Prior to beginning his scheme, Antoine allegedly researched “rape by deception,” “rape by deception in Kansas,” and “illegal to trick girls into sleeping with you.” His search expanded beyond websites and into law journals.

Evidently not deterred by his findings, Antoine reportedly contacted women on Facebook and promised them between 1,000 and 18,000 dollars for rehearsing for porn. He assured them that the material was going to an overseas market where no one from the United States would view it. Antoine would allegedly have sex with his victims while filming the encounter under the guise of porn production, often then using the tape against the women in order to force them into additional sex.

The indictment details six victims. In one case, Antoine threatened to sell or share the recording of the victim having sex with him unless the woman either paid him $9,000 or slept with him again; she chose the second option, which he again covertly recorded. In another case, he allegedly sent pornographic images of one victim to her employer when she complained about not receiving payment. He also contacted other victims’ boyfriends and ex-boyfriends and shared photos of one victim with at least two other victims.

The investigation is still ongoing; anyone who believes that they have been victimized by Antoine should contact the FBI at 816-512-8200.

Father Pleads Guilty in Bitcoin Exchange Bribery
Michael Murgio, a Floridian and former Palm Beach County school board member, pled guilty to making a false statement to the U.S. National Credit Union Administration. So far, Michael; his son, Anthony Murgio; Yuri Lebedev; and Trevon Gross have been charged in connection with a scheme to operate and conceal an illegal Bitcoin exchange, Coin.mx.

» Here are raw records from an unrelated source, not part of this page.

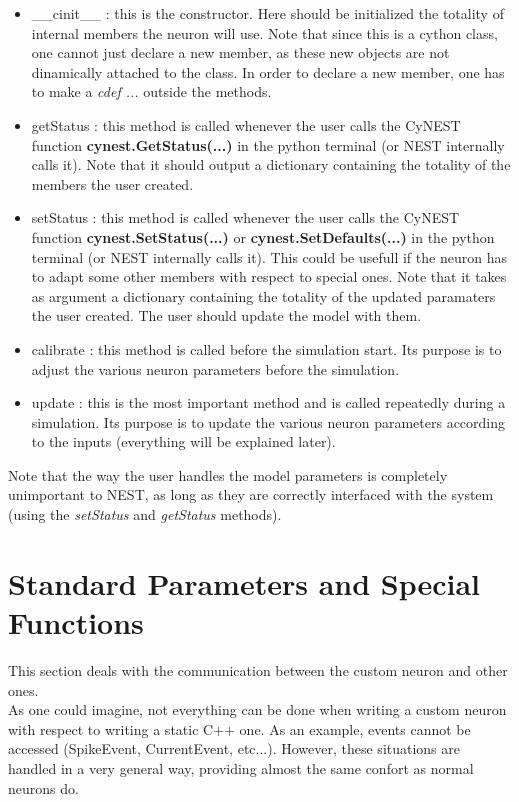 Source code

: \documentclass{article}
\begin{document}
\begin{itemize}
\item \_\_cinit\_\_ : this is the constructor. Here should be initialized the totality of internal members the neuron will use. Note that since this is a cython class, one cannot just declare a new member, as these new objects are not dinamically attached to the class. In order to declare a new member, one has to make a \emph{cdef ...} outside the methods. 
\item getStatus : this method is called whenever the user calls the CyNEST function \textbf{ cynest.GetStatus(...)} in the python terminal (or NEST internally calls it). Note that it should output a dictionary containing the totality of the members the user created.
\item setStatus : this method is called whenever the user calls the CyNEST function \textbf{ cynest.SetStatus(...)} or \textbf{cynest.SetDefaults(...)} in the python terminal (or NEST internally calls it). This could be usefull if the neuron has to adapt some other members with respect to special ones. Note that it takes as argument a dictionary containing the totality of the updated paramaters the user created. The user should update the model with them.
\item calibrate : this method is called before the simulation start. Its purpose is to adjust the various neuron parameters before the simulation.
\item update : this is the most important method and is called repeatedly during a simulation. Its purpose is to update the various neuron parameters according to the inputs (everything will be explained later).
\end{itemize}
Note that the way the user handles the model parameters is completely unimportant to NEST, as long as they are correctly interfaced with the system (using the \emph{setStatus} and \emph{getStatus} methods).



\section{Standard Parameters and Special Functions}
This section deals with the communication between the custom neuron and other ones.\\
As one could imagine, not everything can be done when writing a custom neuron with respect to writing a static C++ one. As an example, events cannot be accessed (SpikeEvent, CurrentEvent, etc...). However, these situations are handled in a very general way, providing almost the same confort as normal neurons do.
\end{document}
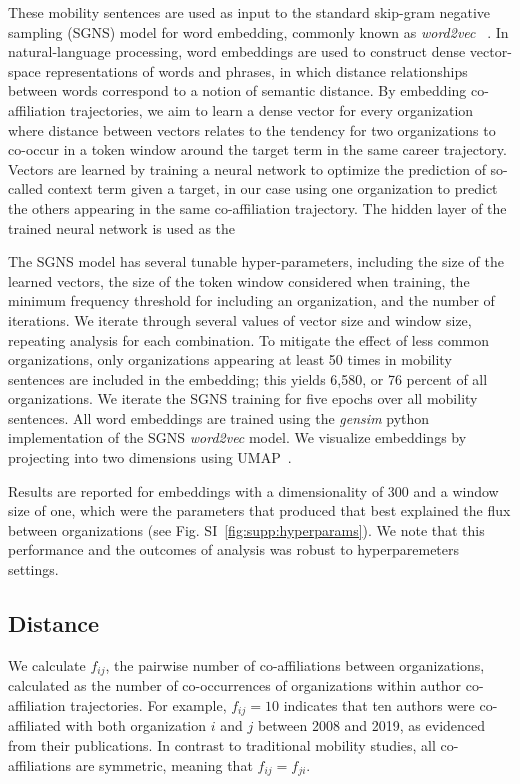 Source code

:\documentclass[12pt]{article} %
\begin{document}
These mobility sentences are used as input to the standard skip-gram negative sampling (SGNS) model for word embedding, commonly known as \textit{word2vec}~\autocite{mikolov2013word2vec} . 
In natural-language processing, word embeddings are used to construct dense vector-space representations of words and phrases, in which distance relationships between words correspond to a notion of semantic distance. 
By embedding co-affiliation trajectories, we aim to learn a dense vector for every organization where distance between vectors relates to the tendency for two organizations to co-occur in a token window around the target term in the same career trajectory. 
Vectors are learned by training a neural network to optimize the prediction of so-called context term given a target, in our case using one organization to predict the others appearing in the same co-affiliation trajectory. 
The hidden layer of the trained neural network is used as the 

The SGNS model has several tunable hyper-parameters, including the size of the learned vectors, the size of the token window  considered when training, the minimum frequency threshold for including an organization, and the number of iterations.
We iterate through several values of vector size and window size, repeating analysis for each combination. 
To mitigate the effect of less common organizations, only organizations appearing at least 50 times in mobility sentences are included in the embedding;
this yields 6,580, or 76 percent of all organizations.
We iterate the SGNS training for five epochs over all mobility sentences. 
All word embeddings are trained using the \textit{gensim} python implementation of the SGNS \textit{word2vec} model. 
We visualize embeddings by projecting into two dimensions using UMAP~\autocite{mcinnes2018umap}.


Results are reported for embeddings with a dimensionality of 300 and a window size of one, which were the parameters that produced  that best explained the flux between organizations (see Fig. SI~\ref{fig:supp:hyperparams}). 
We note that this performance and the outcomes of analysis was robust to hyperparemeters settings. 


%
%
\subsection{Distance}
We calculate $f_{ij}$, the pairwise number of co-affiliations between organizations, calculated as the number of co-occurrences of organizations within author co-affiliation trajectories. 
For example, $f_{ij} = 10$ indicates that ten authors were co-affiliated with both organization $i$ and $j$ between 2008 and 2019, as evidenced from their publications. 
In contrast to traditional mobility studies, all co-affiliations are symmetric, meaning that $f_{ij} = f_{ji}$. 
\end{document}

Allegedly, Anthony Murgio operated an unlawful Bitcoin exchange for Gery Shalon, the Israeli leader of an international cybercrime ring. Shalon—as well as co-conspirators Ziv Orenstein and Joshua Aaron—was indicted in 2015 for an extensive pump-and-dump scheme made possible by hacked personal information. Shalon reportedly hacked 12 different institutions, including JPMorgan Chase & Co. After stealing the personal information of individuals who were likely to be engaged in stock trading, Shalon then spammed their inboxes with emails highlighting penny stocks, which Shalon owned. Shalon then dumped the stocks and made tens of millions of dollars. According to U.S. Attorney Preet Bharara, this was “securities fraud on cyber steroids.”

However, neither the Murgios nor Lebedev or Gross have been charged with the hacking. Rather, Anthony Murgio has been indicted on eight counts including money laundering, wire fraud, conspiracy to operate an unlicensed money transmitting business, and making corrupt payments with intent to influence an officer of a financial institution. Allegedly, Anthony used the bitcoin exchange to launder money and facilitate extortion for the Shalon’s cybercrime ring. Anthony profited from ransomware by exchanging other currency for bitcoin and therefore facilitating the transfer of ransom.

As to the father’s involvement, Michael Murgio allegedly assisted in the group taking control of the board of a credit bureau in order to further Coin.mx’s operations, including laundering money for the cybercrime ring. The takeover was facilitated through bribes to co-conspirator Trevon Gross, a pastor.

Notably, in ruling on the pretrial motions, the judge held Bitcoin to be money under 18 U.S.C. §1960. After first examining both the ordinary meaning and dictionary definitions, the court cited U.S. v. Faiella, 39 F.Supp.3d 544 (S.D.N.Y. 2014) (defining money as “something generally accepted as a medium of exchange, a measure of value, or a means of payment” and holding bitcoins as money because they “can be easily purchased in exchange for ordinary currency, act[] as a denominator of value, and [are] used to conduct financial transactions”) and U.S. v. Ulbricht, 31 F.Supp.3d 540 (S.D.N.Y. 2014) (defining money as “an object used to buy things” and holding bitcoins are funds because they “can be used directly to pay for certain things or can act as a medium of exchange and be converted into a currency which can pay for things” ). Finally, after examining the legislative history’s thrust to prevent new types of illicit money transfer, the judge held that funds do not have to equal currency and that Bitcoin is both funds and money.